◆ **TASK DESCRIPTION**:
Where the word "алгоритмов" occurs in a line of the data, return the whole line.
(DATA FOR THIS EXERCISE)
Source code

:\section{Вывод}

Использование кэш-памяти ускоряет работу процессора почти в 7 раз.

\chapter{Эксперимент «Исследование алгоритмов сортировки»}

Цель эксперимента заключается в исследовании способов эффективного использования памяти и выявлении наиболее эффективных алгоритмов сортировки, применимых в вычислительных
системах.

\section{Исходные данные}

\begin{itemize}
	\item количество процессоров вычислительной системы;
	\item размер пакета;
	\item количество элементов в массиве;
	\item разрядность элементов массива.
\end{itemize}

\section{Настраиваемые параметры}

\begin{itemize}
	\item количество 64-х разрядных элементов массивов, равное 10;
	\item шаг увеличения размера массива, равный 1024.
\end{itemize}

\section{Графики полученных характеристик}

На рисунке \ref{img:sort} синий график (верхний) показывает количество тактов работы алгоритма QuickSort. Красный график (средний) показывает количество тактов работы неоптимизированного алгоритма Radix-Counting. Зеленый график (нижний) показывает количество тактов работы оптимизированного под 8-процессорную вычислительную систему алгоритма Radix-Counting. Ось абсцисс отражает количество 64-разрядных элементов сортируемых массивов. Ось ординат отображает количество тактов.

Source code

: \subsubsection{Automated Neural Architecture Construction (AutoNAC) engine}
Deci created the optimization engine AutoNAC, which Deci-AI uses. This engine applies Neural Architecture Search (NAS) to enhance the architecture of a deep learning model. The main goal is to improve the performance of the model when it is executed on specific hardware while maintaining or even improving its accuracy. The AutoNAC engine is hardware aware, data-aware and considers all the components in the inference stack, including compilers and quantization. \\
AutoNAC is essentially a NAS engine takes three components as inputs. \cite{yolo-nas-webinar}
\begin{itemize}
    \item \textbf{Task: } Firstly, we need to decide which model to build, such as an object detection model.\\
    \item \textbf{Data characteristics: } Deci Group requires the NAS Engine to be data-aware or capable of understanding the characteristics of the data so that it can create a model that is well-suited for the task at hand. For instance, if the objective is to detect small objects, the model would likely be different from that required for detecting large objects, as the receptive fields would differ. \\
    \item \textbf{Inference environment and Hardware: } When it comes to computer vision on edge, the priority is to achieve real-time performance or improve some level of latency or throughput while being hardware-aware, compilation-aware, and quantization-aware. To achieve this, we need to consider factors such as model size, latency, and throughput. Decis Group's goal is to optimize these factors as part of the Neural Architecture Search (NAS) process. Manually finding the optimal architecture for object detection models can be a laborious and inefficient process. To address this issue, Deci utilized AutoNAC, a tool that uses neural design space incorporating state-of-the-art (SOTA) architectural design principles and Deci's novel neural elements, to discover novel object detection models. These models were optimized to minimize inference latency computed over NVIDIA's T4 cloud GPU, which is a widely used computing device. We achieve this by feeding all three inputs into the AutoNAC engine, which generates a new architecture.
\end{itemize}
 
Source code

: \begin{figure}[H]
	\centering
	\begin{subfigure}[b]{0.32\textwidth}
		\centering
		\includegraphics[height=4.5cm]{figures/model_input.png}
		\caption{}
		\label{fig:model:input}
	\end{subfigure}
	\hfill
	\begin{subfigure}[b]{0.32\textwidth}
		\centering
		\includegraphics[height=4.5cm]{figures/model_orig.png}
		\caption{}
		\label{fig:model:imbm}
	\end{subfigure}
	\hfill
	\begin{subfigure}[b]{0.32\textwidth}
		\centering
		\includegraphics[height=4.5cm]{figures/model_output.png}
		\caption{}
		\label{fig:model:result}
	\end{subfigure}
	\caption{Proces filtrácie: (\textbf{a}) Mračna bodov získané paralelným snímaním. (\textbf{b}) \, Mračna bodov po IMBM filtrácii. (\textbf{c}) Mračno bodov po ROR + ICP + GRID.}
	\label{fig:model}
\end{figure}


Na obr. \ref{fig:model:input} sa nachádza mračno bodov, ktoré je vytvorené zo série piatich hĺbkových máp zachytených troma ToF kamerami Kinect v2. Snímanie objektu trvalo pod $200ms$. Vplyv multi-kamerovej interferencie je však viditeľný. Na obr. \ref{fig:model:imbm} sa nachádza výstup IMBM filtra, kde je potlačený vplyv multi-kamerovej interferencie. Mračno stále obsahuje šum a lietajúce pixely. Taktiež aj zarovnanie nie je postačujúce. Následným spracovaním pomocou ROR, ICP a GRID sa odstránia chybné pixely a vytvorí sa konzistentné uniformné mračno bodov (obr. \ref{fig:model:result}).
(End DATA FOR THIS EXERCISE)
◆ **RESPONSE FOR THIS EXERCISE**:
\chapter{Эксперимент «Исследование алгоритмов сортировки»}
Цель эксперимента заключается в исследовании способов эффективного использования памяти и выявлении наиболее эффективных алгоритмов сортировки, применимых в вычислительных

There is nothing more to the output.